Persuasive Technology -- Not
May 12, 2003 (Computerworld)
B.J. Fogg has many rules of thumb about what works and what doesn't in persuading users through technology.
As director of the Stanford University Persuasive Technology Lab, he consults with large companies and directs laboratory tests. Sometimes it's instructive to know what doesn't work at persuasion, he says.
One thing that doesn't seem to work, or at least is risky, with current technology is screen avatars, those partly animated faces that pop up and offer to be a customer service agent. "Having a screen avatar doesn't help much," he says. "It's a risk to use one because if I have a bad product to sell and use an avatar to sell it, the avatar acts like I'm turning up the volume. If buyers hate the product, they hate it more with an avatar."

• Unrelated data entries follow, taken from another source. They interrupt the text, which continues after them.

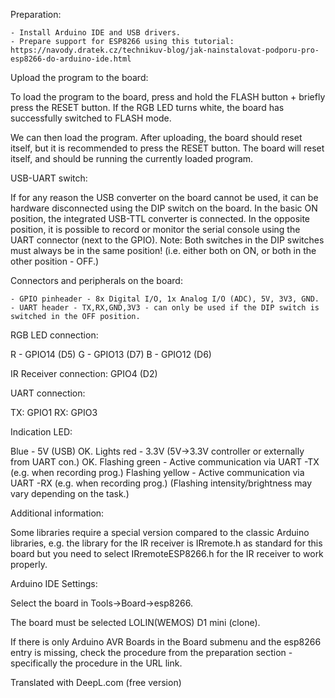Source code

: Preparation:

    - Install Arduino IDE and USB drivers. 
    - Prepare support for ESP8266 using this tutorial: https://navody.dratek.cz/technikuv-blog/jak-nainstalovat-podporu-pro-esp8266-do-arduino-ide.html






Upload the program to the board:

To load the program to the board, press and hold the FLASH button + briefly press the RESET button. If the RGB LED turns white, the board has successfully switched to FLASH mode. 

We can then load the program. After uploading, the board should reset itself, but it is recommended to press the RESET button. The board will reset itself, and should be running the currently loaded program.

USB-UART switch:

If for any reason the USB converter on the board cannot be used, it can be hardware disconnected using the DIP switch on the board. In the basic ON position, the integrated USB-TTL converter is connected. In the opposite position, it is possible to record or monitor the serial console using the UART connector (next to the GPIO).
Note: Both switches in the DIP switches must always be in the same position! (i.e. either both on ON, or both in the other position - OFF.)

Connectors and peripherals on the board:

    - GPIO pinheader - 8x Digital I/O, 1x Analog I/O (ADC), 5V, 3V3, GND.
    - UART header - TX,RX,GND,3V3 - can only be used if the DIP switch is switched in the OFF position.

RGB LED connection:

R - GPIO14 (D5)
G - GPIO13 (D7)
B - GPIO12 (D6)

IR Receiver connection: GPIO4 (D2)

UART connection:

TX: GPIO1
RX: GPIO3

Indication LED:

Blue - 5V (USB) OK.
Lights red - 3.3V (5V→3.3V controller or externally from UART con.) OK.
Flashing green - Active communication via UART -TX (e.g. when recording prog.)
Flashing yellow - Active communication via UART -RX (e.g. when recording prog.)
(Flashing intensity/brightness may vary depending on the task.)

Additional information:

Some libraries require a special version compared to the classic Arduino libraries, e.g. the library for the IR receiver is IRremote.h as standard for this board but you need to select IRremoteESP8266.h for the IR receiver to work properly.

Arduino IDE Settings:

Select the board in Tools->Board->esp8266.

The board must be selected LOLIN(WEMOS) D1 mini (clone).

If there is only Arduino AVR Boards in the Board submenu and the esp8266 entry is missing, check the procedure from the preparation section - specifically the procedure in the URL link.

Translated with DeepL.com (free version)
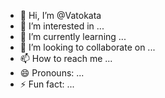 - 👋 Hi, I’m @Vatokata
- 👀 I’m interested in ...
- 🌱 I’m currently learning ...
- 💞️ I’m looking to collaborate on ...
- 📫 How to reach me ...
- 😄 Pronouns: ...
- ⚡ Fun fact: ...

<!---
Vatokata/Vatokata is a ✨ special ✨ repository because its `README.md` (this file) appears on your GitHub profile.
You can click the Preview link to take a look at your changes.
--->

Fogg, in his book Persuasive Technology: Using Computers to Change What We Think and Do (Morgan Kaufman, 2002), says that using avatars or computers as social actors works best when selling leisure, entertainment or educational products, but is less appropriate when the point of the technology is to improve efficiency.
He offers the example of buying gas at a pump with a credit card when the customer doesn't want to deal with a cashier or have a social experience. When people buy certain things, it's more of a job and not a social event, and adding in social cues at such times would be "distracting, annoying or both."